Markets: Fixed Income
On Thursday, the rebound on global bond markets halted, as bonds were sold off following a batch of better than expected US eco data, firmer equities and supply pressures ahead of next week’s auctions.
During the morning session, bonds were still well supported on the back of the losses on the Asian equity markets and the weak opening of the European equity markets. An unexpected decline in UK retail sales added to the bullish sentiment and bonds moved towards the day highs by noon. In the afternoon, bonds however reversed course after the US continuing claims showed their largest drop since 2001 and the leading indicators and Philly Fed survey surprised on the upside. The better than expected US eco data also supported the equity markets, which added to the sell-off on bonds. The more as supply concerns moved again to the forefront following the US Treasury announcement of next week’s auctions, when its plans a $40B 2-year note auction, a $37B 5-year note auction and a $27B 7-year note auction.
In a daily perspective, the belly of the curve was hit the hardest in the US, with 5-, 7- and 10-year yields rising by respectively 16.2, 17.5 and 14 basis points compared to 9.1 and 9.4 basis points in 2- and 30-year yields. In the euro zone, there was a bear steepening of the yield curve, as German 2-year yields were almost unchanged, but 5-, 10- and 30-year yields rose by more than 5 basis points. The intra-EMU sovereign spreads narrowed slightly on the better than expected eco data, although the Spanish 30-year bond auction showed rather poor demand. The French auctions, which were skewed to the short end of the curve, went much better.
Disappointing session for the government bond markets
Today, the eco calendar is uneventful as it only contains some second-tier European figures like the Belgian consumer confidence survey and the Italian first quarter unemployment rate, which are no market movers.
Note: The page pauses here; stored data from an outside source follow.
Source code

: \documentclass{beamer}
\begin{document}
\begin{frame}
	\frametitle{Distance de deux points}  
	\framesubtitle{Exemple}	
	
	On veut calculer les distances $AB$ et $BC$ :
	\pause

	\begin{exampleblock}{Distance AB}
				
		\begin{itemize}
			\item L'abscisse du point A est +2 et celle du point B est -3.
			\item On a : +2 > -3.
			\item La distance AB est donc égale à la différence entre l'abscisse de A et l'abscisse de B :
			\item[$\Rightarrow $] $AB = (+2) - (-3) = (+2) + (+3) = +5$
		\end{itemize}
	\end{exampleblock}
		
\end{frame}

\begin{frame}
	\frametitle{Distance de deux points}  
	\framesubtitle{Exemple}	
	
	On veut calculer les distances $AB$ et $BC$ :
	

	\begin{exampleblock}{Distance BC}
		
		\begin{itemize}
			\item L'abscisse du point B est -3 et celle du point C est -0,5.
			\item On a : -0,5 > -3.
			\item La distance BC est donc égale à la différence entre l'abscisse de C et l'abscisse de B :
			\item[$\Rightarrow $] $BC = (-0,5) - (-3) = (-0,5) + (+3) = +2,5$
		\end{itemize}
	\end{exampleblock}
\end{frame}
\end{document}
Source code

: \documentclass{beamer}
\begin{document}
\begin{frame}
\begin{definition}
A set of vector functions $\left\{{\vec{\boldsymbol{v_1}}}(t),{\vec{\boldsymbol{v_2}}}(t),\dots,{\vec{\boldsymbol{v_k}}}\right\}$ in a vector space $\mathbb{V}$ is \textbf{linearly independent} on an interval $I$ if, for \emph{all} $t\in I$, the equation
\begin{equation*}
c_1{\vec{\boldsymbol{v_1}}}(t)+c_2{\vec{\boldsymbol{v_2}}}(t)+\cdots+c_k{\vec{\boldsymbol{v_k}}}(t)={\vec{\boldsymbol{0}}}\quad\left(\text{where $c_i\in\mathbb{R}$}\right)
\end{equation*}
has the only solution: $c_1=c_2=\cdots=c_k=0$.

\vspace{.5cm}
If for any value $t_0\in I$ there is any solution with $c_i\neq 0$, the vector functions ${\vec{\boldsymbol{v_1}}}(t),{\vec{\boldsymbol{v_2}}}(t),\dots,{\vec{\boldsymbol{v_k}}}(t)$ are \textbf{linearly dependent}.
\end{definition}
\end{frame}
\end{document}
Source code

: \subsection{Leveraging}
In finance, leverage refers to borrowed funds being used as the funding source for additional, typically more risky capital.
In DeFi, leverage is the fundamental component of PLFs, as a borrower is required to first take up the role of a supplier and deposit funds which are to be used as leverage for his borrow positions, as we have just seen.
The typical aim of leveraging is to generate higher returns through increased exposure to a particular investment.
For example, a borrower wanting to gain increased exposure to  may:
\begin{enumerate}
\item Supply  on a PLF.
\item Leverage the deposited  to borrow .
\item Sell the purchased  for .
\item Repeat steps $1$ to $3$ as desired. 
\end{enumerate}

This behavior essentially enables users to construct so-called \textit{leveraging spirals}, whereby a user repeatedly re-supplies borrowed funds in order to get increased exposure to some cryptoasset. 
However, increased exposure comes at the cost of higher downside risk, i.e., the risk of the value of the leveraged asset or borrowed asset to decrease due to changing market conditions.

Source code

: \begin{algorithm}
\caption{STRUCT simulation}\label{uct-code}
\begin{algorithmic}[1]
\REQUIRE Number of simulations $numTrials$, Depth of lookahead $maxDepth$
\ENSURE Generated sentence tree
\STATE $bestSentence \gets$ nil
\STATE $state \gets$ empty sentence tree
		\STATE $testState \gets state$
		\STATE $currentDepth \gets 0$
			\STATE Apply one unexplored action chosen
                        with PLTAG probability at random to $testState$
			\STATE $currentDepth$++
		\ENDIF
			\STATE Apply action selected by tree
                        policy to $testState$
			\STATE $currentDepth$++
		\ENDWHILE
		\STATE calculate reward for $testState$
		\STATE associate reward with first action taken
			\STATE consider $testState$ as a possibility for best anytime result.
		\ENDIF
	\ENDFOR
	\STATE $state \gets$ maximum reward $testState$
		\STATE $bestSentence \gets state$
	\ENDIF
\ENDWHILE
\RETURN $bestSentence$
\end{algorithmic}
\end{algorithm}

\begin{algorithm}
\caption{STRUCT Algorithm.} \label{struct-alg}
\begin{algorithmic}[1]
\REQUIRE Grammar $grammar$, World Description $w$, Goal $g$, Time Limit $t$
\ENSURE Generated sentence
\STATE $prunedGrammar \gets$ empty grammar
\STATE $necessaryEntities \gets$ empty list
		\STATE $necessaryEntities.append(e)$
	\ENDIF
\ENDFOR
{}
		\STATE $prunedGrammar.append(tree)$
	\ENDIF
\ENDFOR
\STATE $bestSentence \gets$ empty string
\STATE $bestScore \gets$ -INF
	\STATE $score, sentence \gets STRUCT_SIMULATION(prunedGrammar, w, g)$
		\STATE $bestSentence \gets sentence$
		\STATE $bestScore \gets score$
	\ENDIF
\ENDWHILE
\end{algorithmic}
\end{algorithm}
In the US, the calendar is empty, but on the ECB front, several governing council members (Bini Smaghi, Gonzalez- Paramo, Draghi) are scheduled to speak today. We do not expect them to break new ground, as the council has adopted a wait-and-see stance on monetary policy following the recent introduction of the drastic conventional and unconventional measures. As such, unless something dramatic happens over the summer, we expect the council to wait at least until the September meeting before adapting their monetary policy stance. On the supply front, Italy will announce the details of their auctions next week, while Belgium is preparing the issuance of new 3-year benchmark via syndication.
Regarding trading, yesterday the rebound on the government bond markets halted brusquely, as bonds were sold off on the back of some better than expected US eco data, rising equities and supply concerns. As such, the US T-Note future failed to break above 115-06+, a previous break down, which was needed to improve the short-term technical outlook. The Bund, which had broken above the neckline of a short-term double bottom formation at 119.31, closed again below this level raising doubts about the sustainability of the recent rebound. The short-term outlook will now mainly depend on the equity markets, as yesterday’s sharp decline has indicated that underlying sentiment on the bond markets is still bearish despite the recent rebound. So unless equities extend their recent correction lower and risk appetite deteriorates further, it appears that the rebound in bonds has already run out of steam.
In the UK, the calendar is empty too.
In an interview with the Southern Daily Echo, BoE’s King sounded again very cautious on the economic recovery, despite the recent signs of improvement in financial markets.